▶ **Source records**
+-------+

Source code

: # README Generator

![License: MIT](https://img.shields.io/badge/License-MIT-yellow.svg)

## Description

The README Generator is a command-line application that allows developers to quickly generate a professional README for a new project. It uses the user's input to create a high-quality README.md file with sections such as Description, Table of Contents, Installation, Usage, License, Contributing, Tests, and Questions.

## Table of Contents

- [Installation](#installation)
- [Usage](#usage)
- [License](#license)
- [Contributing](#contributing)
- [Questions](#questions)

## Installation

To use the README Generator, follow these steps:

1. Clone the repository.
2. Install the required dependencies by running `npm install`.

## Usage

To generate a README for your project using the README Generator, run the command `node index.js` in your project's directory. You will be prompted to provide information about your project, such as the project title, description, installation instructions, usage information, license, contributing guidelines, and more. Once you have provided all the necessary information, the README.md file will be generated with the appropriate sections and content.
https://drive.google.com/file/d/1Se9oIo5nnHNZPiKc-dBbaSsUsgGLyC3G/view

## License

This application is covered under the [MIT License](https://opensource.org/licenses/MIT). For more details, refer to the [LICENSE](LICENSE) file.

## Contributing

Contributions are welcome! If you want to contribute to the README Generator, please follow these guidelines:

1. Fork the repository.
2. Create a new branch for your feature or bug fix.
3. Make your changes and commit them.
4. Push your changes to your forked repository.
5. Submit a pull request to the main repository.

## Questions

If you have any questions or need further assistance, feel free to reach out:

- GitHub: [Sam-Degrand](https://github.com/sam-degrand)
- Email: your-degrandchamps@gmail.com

+-------+

▶ **TASK INSTRUCTIONS**
Reproduce only the lines above, starting at the line with "## Installation" and ending at the line with "## Contributing", exactly as written.

▶ **WRITTEN SOLUTION**
## Installation

To use the README Generator, follow these steps:

1. Clone the repository.
2. Install the required dependencies by running `npm install`.

## Usage

To generate a README for your project using the README Generator, run the command `node index.js` in your project's directory. You will be prompted to provide information about your project, such as the project title, description, installation instructions, usage information, license, contributing guidelines, and more. Once you have provided all the necessary information, the README.md file will be generated with the appropriate sections and content.
https://drive.google.com/file/d/1Se9oIo5nnHNZPiKc-dBbaSsUsgGLyC3G/view

## License

This application is covered under the [MIT License](https://opensource.org/licenses/MIT). For more details, refer to the [LICENSE](LICENSE) file.

## Contributing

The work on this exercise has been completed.